What is expected:
Quote every line from the top of the listing down to and including the line that contains "<ion-header>".

Provided information:
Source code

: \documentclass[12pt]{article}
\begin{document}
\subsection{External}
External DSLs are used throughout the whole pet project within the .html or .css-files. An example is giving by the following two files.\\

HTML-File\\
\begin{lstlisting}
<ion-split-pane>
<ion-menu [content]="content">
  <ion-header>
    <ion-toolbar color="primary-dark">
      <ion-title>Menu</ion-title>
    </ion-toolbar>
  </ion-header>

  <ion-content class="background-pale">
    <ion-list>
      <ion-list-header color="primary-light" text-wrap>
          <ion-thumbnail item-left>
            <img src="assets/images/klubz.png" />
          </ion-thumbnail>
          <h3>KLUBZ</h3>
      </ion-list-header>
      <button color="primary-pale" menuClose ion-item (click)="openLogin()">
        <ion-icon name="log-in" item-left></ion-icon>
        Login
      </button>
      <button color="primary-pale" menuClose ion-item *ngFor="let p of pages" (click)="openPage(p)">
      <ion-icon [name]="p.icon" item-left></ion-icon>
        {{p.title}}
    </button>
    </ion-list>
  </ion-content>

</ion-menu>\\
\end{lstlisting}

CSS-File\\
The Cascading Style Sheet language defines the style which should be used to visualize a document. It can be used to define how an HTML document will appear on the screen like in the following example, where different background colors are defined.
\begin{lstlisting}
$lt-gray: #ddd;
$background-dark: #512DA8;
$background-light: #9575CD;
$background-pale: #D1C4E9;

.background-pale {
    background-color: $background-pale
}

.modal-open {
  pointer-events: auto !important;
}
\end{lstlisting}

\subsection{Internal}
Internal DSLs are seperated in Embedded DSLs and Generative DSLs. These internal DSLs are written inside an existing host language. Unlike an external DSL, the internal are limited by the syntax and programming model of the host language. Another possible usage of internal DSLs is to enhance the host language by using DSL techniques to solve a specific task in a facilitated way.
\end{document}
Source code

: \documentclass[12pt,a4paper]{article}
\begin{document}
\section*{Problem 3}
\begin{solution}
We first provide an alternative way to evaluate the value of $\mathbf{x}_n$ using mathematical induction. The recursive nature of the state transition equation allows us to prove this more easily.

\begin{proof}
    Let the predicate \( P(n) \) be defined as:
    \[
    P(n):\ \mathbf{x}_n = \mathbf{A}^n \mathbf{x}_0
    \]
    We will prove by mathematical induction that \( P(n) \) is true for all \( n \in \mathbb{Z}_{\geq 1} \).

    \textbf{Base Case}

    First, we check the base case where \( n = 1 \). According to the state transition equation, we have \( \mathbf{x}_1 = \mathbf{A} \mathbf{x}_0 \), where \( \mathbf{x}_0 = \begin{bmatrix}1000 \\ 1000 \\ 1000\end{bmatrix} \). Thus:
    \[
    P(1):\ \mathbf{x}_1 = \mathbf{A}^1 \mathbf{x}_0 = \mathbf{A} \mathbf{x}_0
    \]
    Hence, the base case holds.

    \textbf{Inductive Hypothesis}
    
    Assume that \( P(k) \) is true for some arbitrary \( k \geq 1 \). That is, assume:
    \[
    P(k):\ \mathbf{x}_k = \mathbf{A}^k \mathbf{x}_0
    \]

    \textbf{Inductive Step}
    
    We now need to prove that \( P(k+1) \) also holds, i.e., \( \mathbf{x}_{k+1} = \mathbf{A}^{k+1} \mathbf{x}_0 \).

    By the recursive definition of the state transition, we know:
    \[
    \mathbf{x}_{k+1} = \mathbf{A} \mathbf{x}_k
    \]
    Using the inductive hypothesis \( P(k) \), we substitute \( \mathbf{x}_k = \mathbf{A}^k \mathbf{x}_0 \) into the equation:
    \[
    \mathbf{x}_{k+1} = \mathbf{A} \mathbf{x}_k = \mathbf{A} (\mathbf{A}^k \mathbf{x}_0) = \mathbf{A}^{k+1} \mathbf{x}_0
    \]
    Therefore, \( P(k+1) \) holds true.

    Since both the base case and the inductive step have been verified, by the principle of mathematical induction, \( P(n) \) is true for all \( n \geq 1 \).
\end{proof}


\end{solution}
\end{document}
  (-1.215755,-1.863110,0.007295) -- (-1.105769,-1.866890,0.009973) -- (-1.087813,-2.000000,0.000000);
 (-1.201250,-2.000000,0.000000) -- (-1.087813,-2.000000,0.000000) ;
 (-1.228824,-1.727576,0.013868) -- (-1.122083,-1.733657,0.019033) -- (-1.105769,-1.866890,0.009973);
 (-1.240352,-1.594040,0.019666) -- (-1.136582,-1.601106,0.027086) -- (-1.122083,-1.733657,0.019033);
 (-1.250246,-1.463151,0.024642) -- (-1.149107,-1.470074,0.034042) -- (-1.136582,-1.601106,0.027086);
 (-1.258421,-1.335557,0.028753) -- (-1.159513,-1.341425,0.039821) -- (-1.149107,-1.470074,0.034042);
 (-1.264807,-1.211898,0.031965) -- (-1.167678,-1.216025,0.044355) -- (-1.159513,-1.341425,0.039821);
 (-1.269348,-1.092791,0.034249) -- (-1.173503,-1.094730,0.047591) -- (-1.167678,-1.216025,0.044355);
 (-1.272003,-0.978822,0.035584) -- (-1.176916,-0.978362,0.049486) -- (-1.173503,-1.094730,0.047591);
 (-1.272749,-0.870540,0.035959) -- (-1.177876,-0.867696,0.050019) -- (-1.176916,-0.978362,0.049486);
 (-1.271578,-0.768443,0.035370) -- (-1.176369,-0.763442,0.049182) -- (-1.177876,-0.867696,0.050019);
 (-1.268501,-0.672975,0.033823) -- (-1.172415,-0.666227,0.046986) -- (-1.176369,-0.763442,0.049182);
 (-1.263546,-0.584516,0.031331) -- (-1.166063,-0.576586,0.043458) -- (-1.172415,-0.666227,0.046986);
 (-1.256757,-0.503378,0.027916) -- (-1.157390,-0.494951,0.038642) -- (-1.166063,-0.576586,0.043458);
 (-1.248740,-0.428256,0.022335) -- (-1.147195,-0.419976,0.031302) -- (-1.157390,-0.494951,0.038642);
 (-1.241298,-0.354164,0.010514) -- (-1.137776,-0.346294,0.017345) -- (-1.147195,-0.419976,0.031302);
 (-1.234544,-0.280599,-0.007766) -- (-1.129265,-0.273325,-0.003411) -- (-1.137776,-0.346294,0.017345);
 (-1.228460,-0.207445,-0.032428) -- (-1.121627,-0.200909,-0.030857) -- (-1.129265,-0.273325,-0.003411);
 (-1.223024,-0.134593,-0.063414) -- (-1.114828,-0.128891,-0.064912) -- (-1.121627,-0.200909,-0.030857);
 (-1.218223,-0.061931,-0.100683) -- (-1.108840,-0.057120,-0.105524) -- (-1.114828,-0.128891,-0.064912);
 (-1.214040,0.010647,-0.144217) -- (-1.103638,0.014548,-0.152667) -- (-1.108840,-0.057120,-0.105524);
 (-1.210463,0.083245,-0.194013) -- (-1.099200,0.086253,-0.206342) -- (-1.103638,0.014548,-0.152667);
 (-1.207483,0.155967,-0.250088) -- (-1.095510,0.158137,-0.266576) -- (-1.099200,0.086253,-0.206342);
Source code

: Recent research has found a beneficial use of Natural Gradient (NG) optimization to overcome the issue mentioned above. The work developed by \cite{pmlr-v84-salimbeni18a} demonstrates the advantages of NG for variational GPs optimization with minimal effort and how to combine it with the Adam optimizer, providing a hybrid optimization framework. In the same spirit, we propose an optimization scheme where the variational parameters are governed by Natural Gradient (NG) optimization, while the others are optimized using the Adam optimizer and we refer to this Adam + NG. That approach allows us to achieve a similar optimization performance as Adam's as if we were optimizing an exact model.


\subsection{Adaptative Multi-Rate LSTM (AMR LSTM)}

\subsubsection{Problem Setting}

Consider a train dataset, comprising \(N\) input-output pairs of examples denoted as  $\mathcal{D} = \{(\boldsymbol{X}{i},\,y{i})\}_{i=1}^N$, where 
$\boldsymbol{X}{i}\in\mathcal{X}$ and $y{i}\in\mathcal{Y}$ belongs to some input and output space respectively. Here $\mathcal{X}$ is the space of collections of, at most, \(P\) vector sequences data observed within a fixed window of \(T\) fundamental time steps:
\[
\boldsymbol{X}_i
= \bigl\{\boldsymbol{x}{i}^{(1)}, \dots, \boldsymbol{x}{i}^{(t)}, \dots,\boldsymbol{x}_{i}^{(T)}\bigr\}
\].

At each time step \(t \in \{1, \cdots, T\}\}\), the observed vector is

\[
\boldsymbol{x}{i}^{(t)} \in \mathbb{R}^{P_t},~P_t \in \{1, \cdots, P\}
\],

Result of this exercise:
Source code

: \documentclass[12pt]{article}
\begin{document}
\subsection{External}
External DSLs are used throughout the whole pet project within the .html or .css-files. An example is giving by the following two files.\\

HTML-File\\
\begin{lstlisting}
<ion-split-pane>
<ion-menu [content]="content">
  <ion-header>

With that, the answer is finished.